[Task goal] All records are to be printed again exactly as they appear.

Stored records:
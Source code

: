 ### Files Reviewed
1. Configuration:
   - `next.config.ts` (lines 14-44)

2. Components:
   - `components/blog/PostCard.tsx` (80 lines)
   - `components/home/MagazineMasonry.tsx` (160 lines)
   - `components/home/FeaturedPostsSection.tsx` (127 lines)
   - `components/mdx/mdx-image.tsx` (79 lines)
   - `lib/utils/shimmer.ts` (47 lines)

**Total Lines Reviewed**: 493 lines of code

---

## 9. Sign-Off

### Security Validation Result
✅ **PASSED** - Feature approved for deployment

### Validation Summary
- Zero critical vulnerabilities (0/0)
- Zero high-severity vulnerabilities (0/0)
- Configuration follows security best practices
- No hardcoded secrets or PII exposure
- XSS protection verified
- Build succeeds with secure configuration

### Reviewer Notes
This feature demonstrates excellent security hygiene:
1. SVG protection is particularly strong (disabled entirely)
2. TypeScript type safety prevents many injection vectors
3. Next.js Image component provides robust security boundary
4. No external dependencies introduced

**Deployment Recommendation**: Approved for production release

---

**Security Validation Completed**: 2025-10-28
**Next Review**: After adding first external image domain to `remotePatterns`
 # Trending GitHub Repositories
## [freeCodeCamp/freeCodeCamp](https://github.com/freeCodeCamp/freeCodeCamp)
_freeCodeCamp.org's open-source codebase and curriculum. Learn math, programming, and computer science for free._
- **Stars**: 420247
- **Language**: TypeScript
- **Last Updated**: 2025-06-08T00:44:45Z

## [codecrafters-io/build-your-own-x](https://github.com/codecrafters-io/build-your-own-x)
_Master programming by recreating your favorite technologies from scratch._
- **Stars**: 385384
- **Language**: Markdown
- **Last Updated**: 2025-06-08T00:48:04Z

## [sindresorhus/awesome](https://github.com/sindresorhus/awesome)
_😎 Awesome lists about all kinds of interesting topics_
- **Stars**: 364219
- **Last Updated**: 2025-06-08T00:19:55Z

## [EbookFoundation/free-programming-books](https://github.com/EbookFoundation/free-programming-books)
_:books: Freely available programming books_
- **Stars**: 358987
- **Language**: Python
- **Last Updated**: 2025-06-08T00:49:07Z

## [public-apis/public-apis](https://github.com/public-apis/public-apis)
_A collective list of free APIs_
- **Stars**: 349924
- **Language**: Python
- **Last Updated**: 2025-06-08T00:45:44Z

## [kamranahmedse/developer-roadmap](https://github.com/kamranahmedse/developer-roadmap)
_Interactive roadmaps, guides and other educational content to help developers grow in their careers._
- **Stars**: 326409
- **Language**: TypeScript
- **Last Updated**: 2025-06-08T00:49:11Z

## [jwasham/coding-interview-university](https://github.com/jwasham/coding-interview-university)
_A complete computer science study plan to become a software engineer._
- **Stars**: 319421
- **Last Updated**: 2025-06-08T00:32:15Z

[Written answer]
Source code

: ### Files Reviewed
1. Configuration:
   - `next.config.ts` (lines 14-44)

2. Components:
   - `components/blog/PostCard.tsx` (80 lines)
   - `components/home/MagazineMasonry.tsx` (160 lines)
   - `components/home/FeaturedPostsSection.tsx` (127 lines)
   - `components/mdx/mdx-image.tsx` (79 lines)
   - `lib/utils/shimmer.ts` (47 lines)

**Total Lines Reviewed**: 493 lines of code

---

## 9. Sign-Off

### Security Validation Result
✅ **PASSED** - Feature approved for deployment

### Validation Summary
- Zero critical vulnerabilities (0/0)
- Zero high-severity vulnerabilities (0/0)
- Configuration follows security best practices
- No hardcoded secrets or PII exposure
- XSS protection verified
- Build succeeds with secure configuration

### Reviewer Notes
This feature demonstrates excellent security hygiene:
1. SVG protection is particularly strong (disabled entirely)
2. TypeScript type safety prevents many injection vectors
3. Next.js Image component provides robust security boundary
4. No external dependencies introduced

**Deployment Recommendation**: Approved for production release

---

**Security Validation Completed**: 2025-10-28
**Next Review**: After adding first external image domain to `remotePatterns`
 # Trending GitHub Repositories
## [freeCodeCamp/freeCodeCamp](https://github.com/freeCodeCamp/freeCodeCamp)
_freeCodeCamp.org's open-source codebase and curriculum. Learn math, programming, and computer science for free._
- **Stars**: 420247
- **Language**: TypeScript
- **Last Updated**: 2025-06-08T00:44:45Z

## [codecrafters-io/build-your-own-x](https://github.com/codecrafters-io/build-your-own-x)
_Master programming by recreating your favorite technologies from scratch._
- **Stars**: 385384
- **Language**: Markdown
- **Last Updated**: 2025-06-08T00:48:04Z

## [sindresorhus/awesome](https://github.com/sindresorhus/awesome)
_😎 Awesome lists about all kinds of interesting topics_
- **Stars**: 364219
- **Last Updated**: 2025-06-08T00:19:55Z

## [EbookFoundation/free-programming-books](https://github.com/EbookFoundation/free-programming-books)
_:books: Freely available programming books_
- **Stars**: 358987
- **Language**: Python
- **Last Updated**: 2025-06-08T00:49:07Z

## [public-apis/public-apis](https://github.com/public-apis/public-apis)
_A collective list of free APIs_
- **Stars**: 349924
- **Language**: Python
- **Last Updated**: 2025-06-08T00:45:44Z

## [kamranahmedse/developer-roadmap](https://github.com/kamranahmedse/developer-roadmap)
_Interactive roadmaps, guides and other educational content to help developers grow in their careers._
- **Stars**: 326409
- **Language**: TypeScript
- **Last Updated**: 2025-06-08T00:49:11Z

## [jwasham/coding-interview-university](https://github.com/jwasham/coding-interview-university)
_A complete computer science study plan to become a software engineer._
- **Stars**: 319421
- **Last Updated**: 2025-06-08T00:32:15Z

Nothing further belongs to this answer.